== Segment start ==

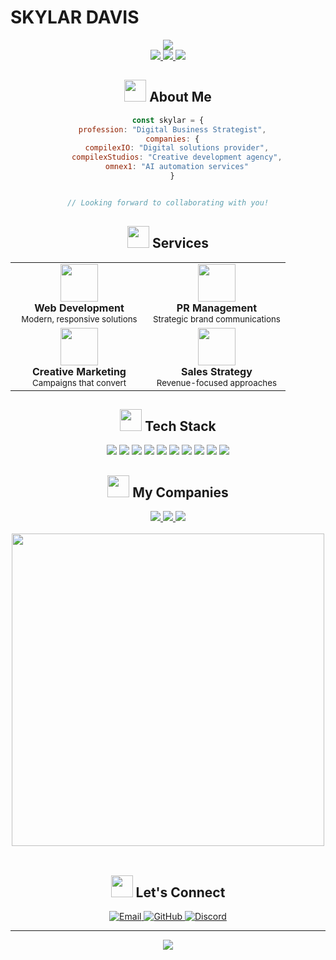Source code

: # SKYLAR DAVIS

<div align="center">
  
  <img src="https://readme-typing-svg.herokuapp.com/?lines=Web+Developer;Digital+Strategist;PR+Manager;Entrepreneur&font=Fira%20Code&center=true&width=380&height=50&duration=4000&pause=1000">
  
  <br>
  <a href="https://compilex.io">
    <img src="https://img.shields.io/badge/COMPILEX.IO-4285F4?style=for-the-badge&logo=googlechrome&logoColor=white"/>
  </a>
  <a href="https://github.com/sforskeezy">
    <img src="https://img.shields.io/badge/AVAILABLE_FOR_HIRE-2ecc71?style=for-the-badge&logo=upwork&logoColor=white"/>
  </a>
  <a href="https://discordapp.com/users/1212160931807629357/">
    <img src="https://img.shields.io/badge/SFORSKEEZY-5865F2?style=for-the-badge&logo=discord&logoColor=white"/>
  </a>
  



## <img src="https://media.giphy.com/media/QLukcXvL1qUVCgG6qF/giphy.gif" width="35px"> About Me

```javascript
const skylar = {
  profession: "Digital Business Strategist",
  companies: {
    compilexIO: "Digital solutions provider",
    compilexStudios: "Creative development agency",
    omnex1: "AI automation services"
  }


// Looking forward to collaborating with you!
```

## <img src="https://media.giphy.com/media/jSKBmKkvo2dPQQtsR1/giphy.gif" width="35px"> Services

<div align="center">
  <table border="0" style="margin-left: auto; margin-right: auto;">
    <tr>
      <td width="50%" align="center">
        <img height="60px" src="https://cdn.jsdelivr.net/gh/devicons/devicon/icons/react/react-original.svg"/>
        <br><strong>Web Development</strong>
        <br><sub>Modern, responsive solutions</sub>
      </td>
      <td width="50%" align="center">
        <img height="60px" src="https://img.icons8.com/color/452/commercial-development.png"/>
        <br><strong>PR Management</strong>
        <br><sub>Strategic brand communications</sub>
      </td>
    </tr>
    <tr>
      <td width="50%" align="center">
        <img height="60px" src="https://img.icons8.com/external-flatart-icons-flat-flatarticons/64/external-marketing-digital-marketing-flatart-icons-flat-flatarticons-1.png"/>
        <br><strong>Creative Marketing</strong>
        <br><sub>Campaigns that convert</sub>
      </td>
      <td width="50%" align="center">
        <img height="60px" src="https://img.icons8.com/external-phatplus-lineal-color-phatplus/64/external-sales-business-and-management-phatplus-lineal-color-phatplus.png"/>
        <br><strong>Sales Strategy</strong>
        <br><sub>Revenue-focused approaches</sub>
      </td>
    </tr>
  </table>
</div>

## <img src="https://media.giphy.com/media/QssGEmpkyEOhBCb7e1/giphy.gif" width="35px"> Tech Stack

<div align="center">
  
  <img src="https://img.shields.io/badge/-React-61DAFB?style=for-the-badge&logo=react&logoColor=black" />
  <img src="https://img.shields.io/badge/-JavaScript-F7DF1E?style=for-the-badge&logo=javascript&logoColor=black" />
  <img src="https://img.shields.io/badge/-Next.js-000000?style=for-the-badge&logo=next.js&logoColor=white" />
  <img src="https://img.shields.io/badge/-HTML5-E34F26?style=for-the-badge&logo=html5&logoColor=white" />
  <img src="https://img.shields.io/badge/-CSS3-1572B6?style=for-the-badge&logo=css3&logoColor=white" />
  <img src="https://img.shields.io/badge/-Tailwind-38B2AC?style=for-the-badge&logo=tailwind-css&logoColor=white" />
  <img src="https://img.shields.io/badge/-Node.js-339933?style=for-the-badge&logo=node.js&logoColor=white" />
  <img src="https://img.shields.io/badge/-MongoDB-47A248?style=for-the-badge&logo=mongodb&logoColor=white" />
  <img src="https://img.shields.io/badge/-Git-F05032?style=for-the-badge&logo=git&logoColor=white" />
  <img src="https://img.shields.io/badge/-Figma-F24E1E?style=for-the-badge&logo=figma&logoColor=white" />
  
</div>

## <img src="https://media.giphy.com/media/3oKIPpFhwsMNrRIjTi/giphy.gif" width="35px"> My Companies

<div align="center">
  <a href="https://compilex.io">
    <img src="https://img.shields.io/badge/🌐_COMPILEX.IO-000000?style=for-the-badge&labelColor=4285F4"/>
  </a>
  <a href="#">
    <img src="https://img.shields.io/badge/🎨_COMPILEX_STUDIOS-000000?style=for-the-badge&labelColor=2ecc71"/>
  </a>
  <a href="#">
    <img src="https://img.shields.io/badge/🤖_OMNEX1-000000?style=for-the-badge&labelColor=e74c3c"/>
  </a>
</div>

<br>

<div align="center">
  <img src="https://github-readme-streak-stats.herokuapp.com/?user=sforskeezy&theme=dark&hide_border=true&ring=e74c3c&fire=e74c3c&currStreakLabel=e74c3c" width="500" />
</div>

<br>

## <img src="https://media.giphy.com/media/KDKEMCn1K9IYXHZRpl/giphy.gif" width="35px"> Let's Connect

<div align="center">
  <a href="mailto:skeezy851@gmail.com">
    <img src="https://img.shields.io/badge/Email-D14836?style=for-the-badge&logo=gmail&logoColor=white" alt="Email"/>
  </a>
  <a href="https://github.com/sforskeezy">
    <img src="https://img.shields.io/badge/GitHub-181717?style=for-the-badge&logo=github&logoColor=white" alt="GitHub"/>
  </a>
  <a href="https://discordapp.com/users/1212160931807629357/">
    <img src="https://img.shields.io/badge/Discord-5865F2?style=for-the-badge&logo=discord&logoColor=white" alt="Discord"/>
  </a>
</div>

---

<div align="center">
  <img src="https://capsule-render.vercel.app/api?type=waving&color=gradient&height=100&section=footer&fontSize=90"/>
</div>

== Segment end ==
== Segment start ==

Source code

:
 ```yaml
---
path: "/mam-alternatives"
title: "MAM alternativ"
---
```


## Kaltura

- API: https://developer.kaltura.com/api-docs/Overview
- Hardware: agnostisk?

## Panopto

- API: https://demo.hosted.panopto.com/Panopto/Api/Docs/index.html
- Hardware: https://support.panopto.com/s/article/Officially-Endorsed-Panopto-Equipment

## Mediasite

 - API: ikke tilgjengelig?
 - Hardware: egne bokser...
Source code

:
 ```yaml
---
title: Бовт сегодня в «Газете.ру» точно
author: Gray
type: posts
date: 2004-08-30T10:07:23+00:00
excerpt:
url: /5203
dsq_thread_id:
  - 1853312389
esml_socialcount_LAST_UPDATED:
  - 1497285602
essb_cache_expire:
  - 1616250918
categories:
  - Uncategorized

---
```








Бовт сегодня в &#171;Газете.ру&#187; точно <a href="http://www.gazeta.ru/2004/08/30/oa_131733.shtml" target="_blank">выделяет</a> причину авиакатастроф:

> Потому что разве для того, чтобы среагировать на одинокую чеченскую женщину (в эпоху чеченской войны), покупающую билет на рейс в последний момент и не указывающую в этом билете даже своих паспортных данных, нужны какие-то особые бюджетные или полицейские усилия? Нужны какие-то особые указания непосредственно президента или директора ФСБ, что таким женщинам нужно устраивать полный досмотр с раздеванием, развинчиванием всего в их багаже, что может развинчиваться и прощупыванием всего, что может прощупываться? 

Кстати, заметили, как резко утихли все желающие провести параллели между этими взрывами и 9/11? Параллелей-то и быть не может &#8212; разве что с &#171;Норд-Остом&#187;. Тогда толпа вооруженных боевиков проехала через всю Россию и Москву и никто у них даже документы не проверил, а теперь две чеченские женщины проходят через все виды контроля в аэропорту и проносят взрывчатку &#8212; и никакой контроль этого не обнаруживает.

== Segment end ==
== Segment start ==

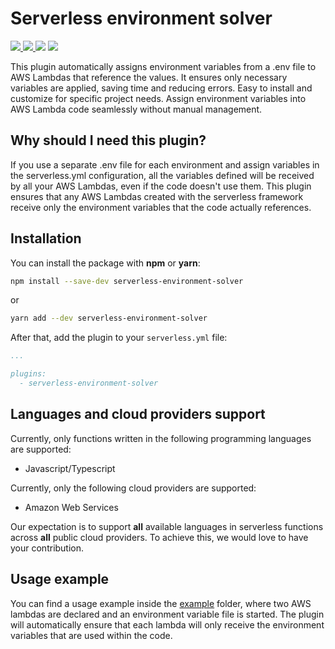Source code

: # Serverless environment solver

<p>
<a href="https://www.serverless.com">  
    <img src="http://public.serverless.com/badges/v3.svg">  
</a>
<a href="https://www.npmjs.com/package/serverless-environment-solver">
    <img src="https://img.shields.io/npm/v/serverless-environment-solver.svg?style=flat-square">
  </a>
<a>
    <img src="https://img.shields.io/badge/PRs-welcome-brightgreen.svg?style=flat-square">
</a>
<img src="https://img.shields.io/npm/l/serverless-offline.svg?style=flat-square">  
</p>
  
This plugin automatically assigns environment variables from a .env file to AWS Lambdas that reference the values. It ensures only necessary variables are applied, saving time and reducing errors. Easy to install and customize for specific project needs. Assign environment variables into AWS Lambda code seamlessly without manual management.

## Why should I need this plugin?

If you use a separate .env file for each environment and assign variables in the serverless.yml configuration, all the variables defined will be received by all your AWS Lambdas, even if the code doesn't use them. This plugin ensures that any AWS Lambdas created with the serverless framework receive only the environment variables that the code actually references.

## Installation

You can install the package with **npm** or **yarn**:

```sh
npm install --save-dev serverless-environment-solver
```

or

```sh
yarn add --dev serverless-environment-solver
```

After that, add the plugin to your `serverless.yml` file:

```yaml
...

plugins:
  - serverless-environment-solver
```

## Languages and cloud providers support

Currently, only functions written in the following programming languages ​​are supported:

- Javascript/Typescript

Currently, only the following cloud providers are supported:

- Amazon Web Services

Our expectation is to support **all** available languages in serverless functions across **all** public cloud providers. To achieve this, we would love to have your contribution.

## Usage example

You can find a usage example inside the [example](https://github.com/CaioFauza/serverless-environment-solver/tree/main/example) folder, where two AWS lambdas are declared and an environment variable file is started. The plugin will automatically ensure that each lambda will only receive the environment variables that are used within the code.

== Segment end ==

**Task requirements**
From the listing above, repeat exactly the lines starting at the line that includes "что может прощупываться?" and ending at the line that includes "Кстати, заметили, как", with nothing outside that span.

**Written answer**
> Потому что разве для того, чтобы среагировать на одинокую чеченскую женщину (в эпоху чеченской войны), покупающую билет на рейс в последний момент и не указывающую в этом билете даже своих паспортных данных, нужны какие-то особые бюджетные или полицейские усилия? Нужны какие-то особые указания непосредственно президента или директора ФСБ, что таким женщинам нужно устраивать полный досмотр с раздеванием, развинчиванием всего в их багаже, что может развинчиваться и прощупыванием всего, что может прощупываться? 

Кстати, заметили, как резко утихли все желающие провести параллели между этими взрывами и 9/11? Параллелей-то и быть не может &#8212; разве что с &#171;Норд-Остом&#187;. Тогда толпа вооруженных боевиков проехала через всю Россию и Москву и никто у них даже документы не проверил, а теперь две чеченские женщины проходят через все виды контроля в аэропорту и проносят взрывчатку &#8212; и никакой контроль этого не обнаруживает.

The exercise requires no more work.